Cold throw = fragrance when candle is unlit, at room temp. Hot throw = fragrance when burning. Soy wax often has weak cold throw but strong hot throw. Paraffin has both strong. Test hot throw by burning candle 4+ hours. If hot throw is weak: try higher fragrance %, burn at cooler temp, or change essential oil supplier. Hot throw is the most important for customer satisfaction. Always test-burn before making full batches.
Why does my candle have no scent throw?
Weak scent causes: Fragrance added too hot (>185°F), wrong wax for fragrance type, fragrance not compatible with wax, fragrance poor quality, too small diameter (<2"), improper cure time, poor wick causing small pool, or wrong fragrance load. Add fragrance at 185°F for most waxes. Let candles cure 1-2 weeks for best hot throw. Use fragrance designed for candles - not all essential oils work.
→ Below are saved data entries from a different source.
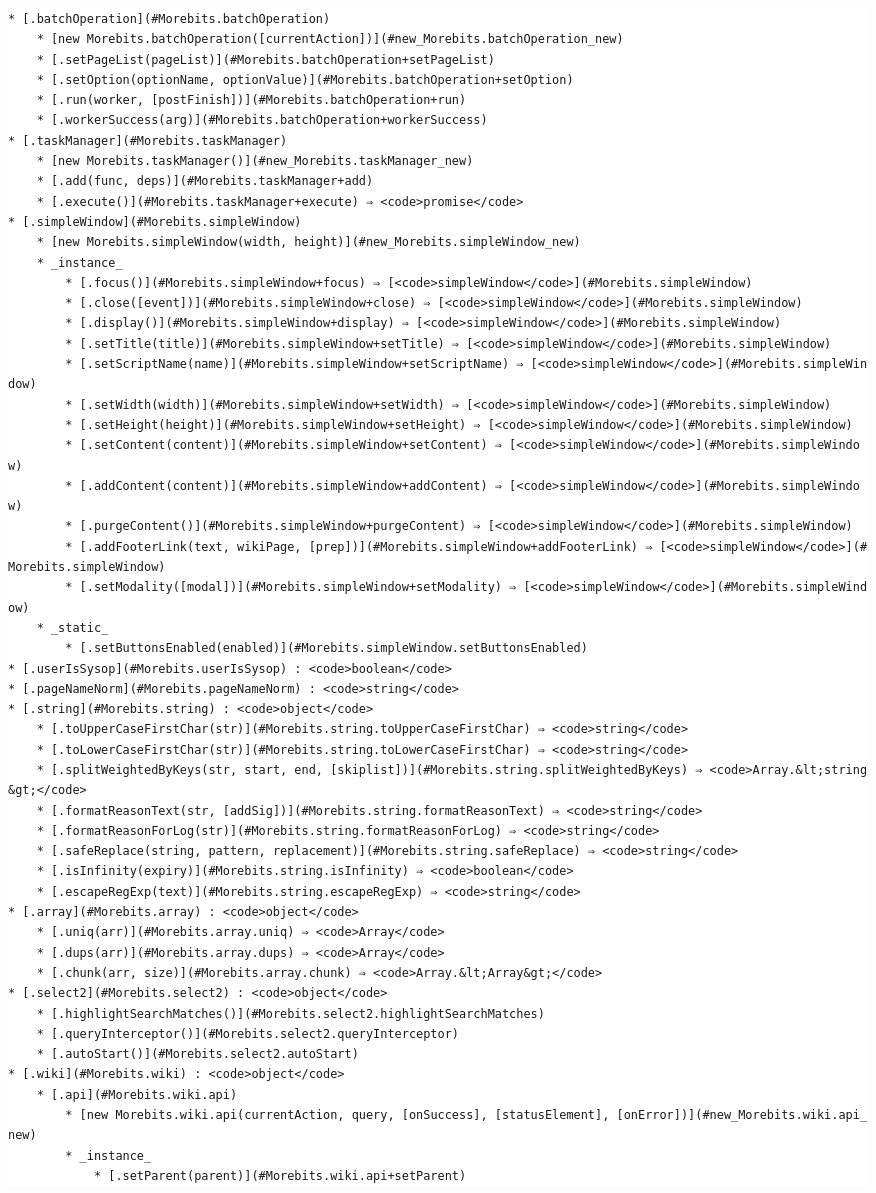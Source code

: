     * [.batchOperation](#Morebits.batchOperation)
        * [new Morebits.batchOperation([currentAction])](#new_Morebits.batchOperation_new)
        * [.setPageList(pageList)](#Morebits.batchOperation+setPageList)
        * [.setOption(optionName, optionValue)](#Morebits.batchOperation+setOption)
        * [.run(worker, [postFinish])](#Morebits.batchOperation+run)
        * [.workerSuccess(arg)](#Morebits.batchOperation+workerSuccess)
    * [.taskManager](#Morebits.taskManager)
        * [new Morebits.taskManager()](#new_Morebits.taskManager_new)
        * [.add(func, deps)](#Morebits.taskManager+add)
        * [.execute()](#Morebits.taskManager+execute) ⇒ <code>promise</code>
    * [.simpleWindow](#Morebits.simpleWindow)
        * [new Morebits.simpleWindow(width, height)](#new_Morebits.simpleWindow_new)
        * _instance_
            * [.focus()](#Morebits.simpleWindow+focus) ⇒ [<code>simpleWindow</code>](#Morebits.simpleWindow)
            * [.close([event])](#Morebits.simpleWindow+close) ⇒ [<code>simpleWindow</code>](#Morebits.simpleWindow)
            * [.display()](#Morebits.simpleWindow+display) ⇒ [<code>simpleWindow</code>](#Morebits.simpleWindow)
            * [.setTitle(title)](#Morebits.simpleWindow+setTitle) ⇒ [<code>simpleWindow</code>](#Morebits.simpleWindow)
            * [.setScriptName(name)](#Morebits.simpleWindow+setScriptName) ⇒ [<code>simpleWindow</code>](#Morebits.simpleWindow)
            * [.setWidth(width)](#Morebits.simpleWindow+setWidth) ⇒ [<code>simpleWindow</code>](#Morebits.simpleWindow)
            * [.setHeight(height)](#Morebits.simpleWindow+setHeight) ⇒ [<code>simpleWindow</code>](#Morebits.simpleWindow)
            * [.setContent(content)](#Morebits.simpleWindow+setContent) ⇒ [<code>simpleWindow</code>](#Morebits.simpleWindow)
            * [.addContent(content)](#Morebits.simpleWindow+addContent) ⇒ [<code>simpleWindow</code>](#Morebits.simpleWindow)
            * [.purgeContent()](#Morebits.simpleWindow+purgeContent) ⇒ [<code>simpleWindow</code>](#Morebits.simpleWindow)
            * [.addFooterLink(text, wikiPage, [prep])](#Morebits.simpleWindow+addFooterLink) ⇒ [<code>simpleWindow</code>](#Morebits.simpleWindow)
            * [.setModality([modal])](#Morebits.simpleWindow+setModality) ⇒ [<code>simpleWindow</code>](#Morebits.simpleWindow)
        * _static_
            * [.setButtonsEnabled(enabled)](#Morebits.simpleWindow.setButtonsEnabled)
    * [.userIsSysop](#Morebits.userIsSysop) : <code>boolean</code>
    * [.pageNameNorm](#Morebits.pageNameNorm) : <code>string</code>
    * [.string](#Morebits.string) : <code>object</code>
        * [.toUpperCaseFirstChar(str)](#Morebits.string.toUpperCaseFirstChar) ⇒ <code>string</code>
        * [.toLowerCaseFirstChar(str)](#Morebits.string.toLowerCaseFirstChar) ⇒ <code>string</code>
        * [.splitWeightedByKeys(str, start, end, [skiplist])](#Morebits.string.splitWeightedByKeys) ⇒ <code>Array.&lt;string&gt;</code>
        * [.formatReasonText(str, [addSig])](#Morebits.string.formatReasonText) ⇒ <code>string</code>
        * [.formatReasonForLog(str)](#Morebits.string.formatReasonForLog) ⇒ <code>string</code>
        * [.safeReplace(string, pattern, replacement)](#Morebits.string.safeReplace) ⇒ <code>string</code>
        * [.isInfinity(expiry)](#Morebits.string.isInfinity) ⇒ <code>boolean</code>
        * [.escapeRegExp(text)](#Morebits.string.escapeRegExp) ⇒ <code>string</code>
    * [.array](#Morebits.array) : <code>object</code>
        * [.uniq(arr)](#Morebits.array.uniq) ⇒ <code>Array</code>
        * [.dups(arr)](#Morebits.array.dups) ⇒ <code>Array</code>
        * [.chunk(arr, size)](#Morebits.array.chunk) ⇒ <code>Array.&lt;Array&gt;</code>
    * [.select2](#Morebits.select2) : <code>object</code>
        * [.highlightSearchMatches()](#Morebits.select2.highlightSearchMatches)
        * [.queryInterceptor()](#Morebits.select2.queryInterceptor)
        * [.autoStart()](#Morebits.select2.autoStart)
    * [.wiki](#Morebits.wiki) : <code>object</code>
        * [.api](#Morebits.wiki.api)
            * [new Morebits.wiki.api(currentAction, query, [onSuccess], [statusElement], [onError])](#new_Morebits.wiki.api_new)
            * _instance_
                * [.setParent(parent)](#Morebits.wiki.api+setParent)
How much wax for a candle?
Formula: Weight = π × radius² × height × density. For a 3" diameter × 3" tall candle: radius = 1.5", height = 3", density ~0.9 oz/in³. Weight ≈ 12 oz. Always round up for containers. Estimate 1 oz wax per cubic inch. A 4oz tea light (~2" diameter, 1.5" height) needs about 2-3oz wax. Test and adjust formulas based on your specific container.